Biella – Nessuna causalità con il vaccino. Per la procura di Biella la morte del professore di 57 anni Sandro Tognatti, deceduto il giorno dopo aver ricevuto la prima dose di Astrazeneca, non è stata causata dal siero anti-Covid.
Sandro Tognatti
Lo ha stabilito la procura di Biella dopo aver disposto una consulenza tecnica collegiale, nella quale, come riferisce La Stampa, “è stato accertato che Tognatti versava in una condizione patologica pregressa, denominata cardiomiopatia aritmogena del ventricolo destro, difficilmente rilevabile mediante esami radiologici.
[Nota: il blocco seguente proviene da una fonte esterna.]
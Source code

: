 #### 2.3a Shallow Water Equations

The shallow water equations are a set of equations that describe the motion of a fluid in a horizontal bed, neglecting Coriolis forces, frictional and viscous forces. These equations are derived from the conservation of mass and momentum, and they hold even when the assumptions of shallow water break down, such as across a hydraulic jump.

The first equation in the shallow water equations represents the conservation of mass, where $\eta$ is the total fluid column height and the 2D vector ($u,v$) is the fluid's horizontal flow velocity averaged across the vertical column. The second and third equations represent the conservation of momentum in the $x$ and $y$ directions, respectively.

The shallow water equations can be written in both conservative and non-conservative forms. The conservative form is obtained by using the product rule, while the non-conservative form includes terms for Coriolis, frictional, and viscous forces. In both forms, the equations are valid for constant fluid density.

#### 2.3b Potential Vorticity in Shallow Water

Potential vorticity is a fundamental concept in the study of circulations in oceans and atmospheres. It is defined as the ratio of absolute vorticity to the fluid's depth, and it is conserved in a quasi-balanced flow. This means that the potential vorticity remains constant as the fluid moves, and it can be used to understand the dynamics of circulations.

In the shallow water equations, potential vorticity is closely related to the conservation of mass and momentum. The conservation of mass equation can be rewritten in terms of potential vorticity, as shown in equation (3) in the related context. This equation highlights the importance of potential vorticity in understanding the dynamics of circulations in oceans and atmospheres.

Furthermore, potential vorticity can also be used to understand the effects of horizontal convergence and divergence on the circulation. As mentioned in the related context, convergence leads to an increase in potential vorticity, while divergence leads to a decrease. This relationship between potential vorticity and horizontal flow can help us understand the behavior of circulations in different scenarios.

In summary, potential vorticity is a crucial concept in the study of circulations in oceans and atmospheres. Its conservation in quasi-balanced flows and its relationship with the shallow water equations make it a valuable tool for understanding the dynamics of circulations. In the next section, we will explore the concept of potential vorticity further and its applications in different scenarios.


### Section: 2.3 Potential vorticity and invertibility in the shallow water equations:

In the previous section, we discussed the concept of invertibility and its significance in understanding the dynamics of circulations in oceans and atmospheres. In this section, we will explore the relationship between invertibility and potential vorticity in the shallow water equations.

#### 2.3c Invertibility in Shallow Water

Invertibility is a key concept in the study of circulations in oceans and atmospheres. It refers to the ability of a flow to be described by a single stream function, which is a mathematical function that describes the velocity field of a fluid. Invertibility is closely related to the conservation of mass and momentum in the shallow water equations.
Pertanto, per effetto della vaccinazione e delle condizioni pregresse in cui il soggetto versava, l’elevato stato febbrile (che costituisce reazione comune alla somministrazione del vaccino) ha rivestito un ruolo di evento scatenante idoneo a causare un arresto cardiaco successivo ad aritmia (non prevedibile)”.
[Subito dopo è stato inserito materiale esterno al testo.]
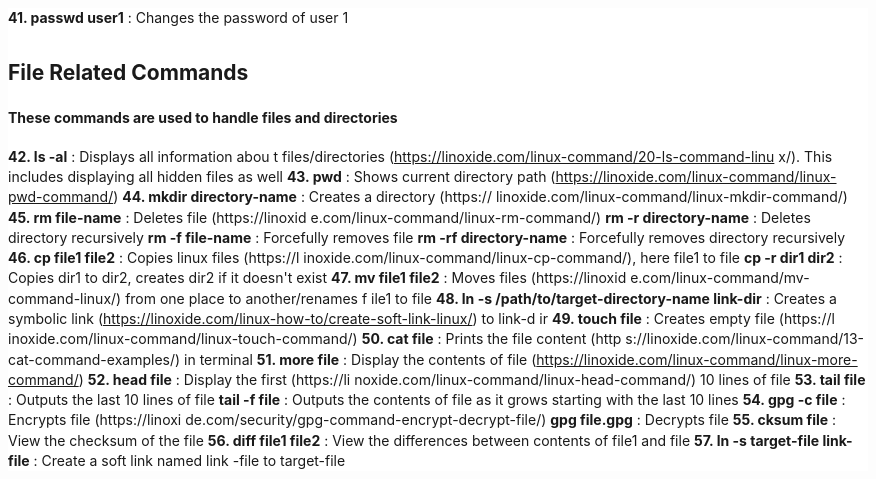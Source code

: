 **41. passwd user1** : Changes the password of user
1

## File Related Commands

#### These commands are used to handle files and directories


**42. ls -al** : Displays all information abou
t files/directories (https://linoxide.com/linux-command/20-ls-command-linu
x/). This includes displaying all hidden files as well
**43. pwd** : Shows current directory path
(https://linoxide.com/linux-command/linux-pwd-command/)
**44. mkdir directory-name** : Creates a directory (https://
linoxide.com/linux-command/linux-mkdir-command/)
**45. rm file-name** : Deletes file (https://linoxid
e.com/linux-command/linux-rm-command/)
**rm -r directory-name** : Deletes directory recursively
**rm -f file-name** : Forcefully removes file
**rm -rf directory-name** : Forcefully removes directory
recursively
**46. cp file1 file2** : Copies linux files (https://l
inoxide.com/linux-command/linux-cp-command/), here file1 to file
**cp -r dir1 dir2** : Copies dir1 to dir2, creates
dir2 if it doesn't exist
**47. mv file1 file2** : Moves files (https://linoxid
e.com/linux-command/mv-command-linux/) from one place to another/renames f
ile1 to file
**48. ln -s /path/to/target-directory-name link-dir** : Creates a symbolic
link (https://linoxide.com/linux-how-to/create-soft-link-linux/) to link-d
ir
**49. touch file** : Creates empty file (https://l
inoxide.com/linux-command/linux-touch-command/)
**50. cat file** : Prints the file content (http
s://linoxide.com/linux-command/13-cat-command-examples/) in terminal
**51. more file** : Display the contents of file
(https://linoxide.com/linux-command/linux-more-command/)
**52. head file** : Display the first (https://li
noxide.com/linux-command/linux-head-command/) 10 lines of file
**53. tail file** : Outputs the last 10 lines of
file
**tail -f file** : Outputs the contents of file
as it grows starting with the last 10 lines
**54. gpg -c file** : Encrypts file (https://linoxi
de.com/security/gpg-command-encrypt-decrypt-file/)
**gpg file.gpg** : Decrypts file
**55. cksum file** : View the checksum of the file
**56. diff file1 file2** : View the differences between
contents of file1 and file
**57. ln -s target-file link-file** : Create a soft link named link
-file to target-file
La causa della morte, quindi, scrive il procuratore Teresa Angela Camelio, “è correlata in modo diretto ad una preesistente condizione patologica del miocardio (in soggetto apparentemente sano e lievemente iperteso) non conosciuta né conoscibile in assenza di precedenti patologici clinicamente evidenti e non rilevabile in sede anamnestica”.